*Problem statement*
Nothing but the lines from the one with "[2]: https://github.com/trishume/syntect" through the end of the listing below should appear in your reply, each copied exactly.
—————
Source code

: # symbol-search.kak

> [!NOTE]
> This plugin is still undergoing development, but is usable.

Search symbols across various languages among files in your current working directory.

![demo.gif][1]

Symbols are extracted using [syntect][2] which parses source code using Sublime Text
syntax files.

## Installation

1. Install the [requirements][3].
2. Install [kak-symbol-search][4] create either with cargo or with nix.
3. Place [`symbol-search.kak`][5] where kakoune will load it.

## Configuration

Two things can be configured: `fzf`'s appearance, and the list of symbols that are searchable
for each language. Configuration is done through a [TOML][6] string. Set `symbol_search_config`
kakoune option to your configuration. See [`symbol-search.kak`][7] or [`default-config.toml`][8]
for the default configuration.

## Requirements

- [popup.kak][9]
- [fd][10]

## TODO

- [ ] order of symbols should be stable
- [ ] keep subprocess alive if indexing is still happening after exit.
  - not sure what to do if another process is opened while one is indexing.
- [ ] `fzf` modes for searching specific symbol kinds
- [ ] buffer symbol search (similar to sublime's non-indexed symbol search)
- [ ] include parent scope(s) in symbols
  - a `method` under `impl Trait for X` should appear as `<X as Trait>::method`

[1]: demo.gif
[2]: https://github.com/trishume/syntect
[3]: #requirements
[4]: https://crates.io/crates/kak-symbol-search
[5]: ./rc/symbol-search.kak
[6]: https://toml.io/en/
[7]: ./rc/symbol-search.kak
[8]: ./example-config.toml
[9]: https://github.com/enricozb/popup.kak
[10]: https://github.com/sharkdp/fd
—————
*Response to the exercise*
[2]: https://github.com/trishume/syntect
[3]: #requirements
[4]: https://crates.io/crates/kak-symbol-search
[5]: ./rc/symbol-search.kak
[6]: https://toml.io/en/
[7]: ./rc/symbol-search.kak
[8]: ./example-config.toml
[9]: https://github.com/enricozb/popup.kak
[10]: https://github.com/sharkdp/fd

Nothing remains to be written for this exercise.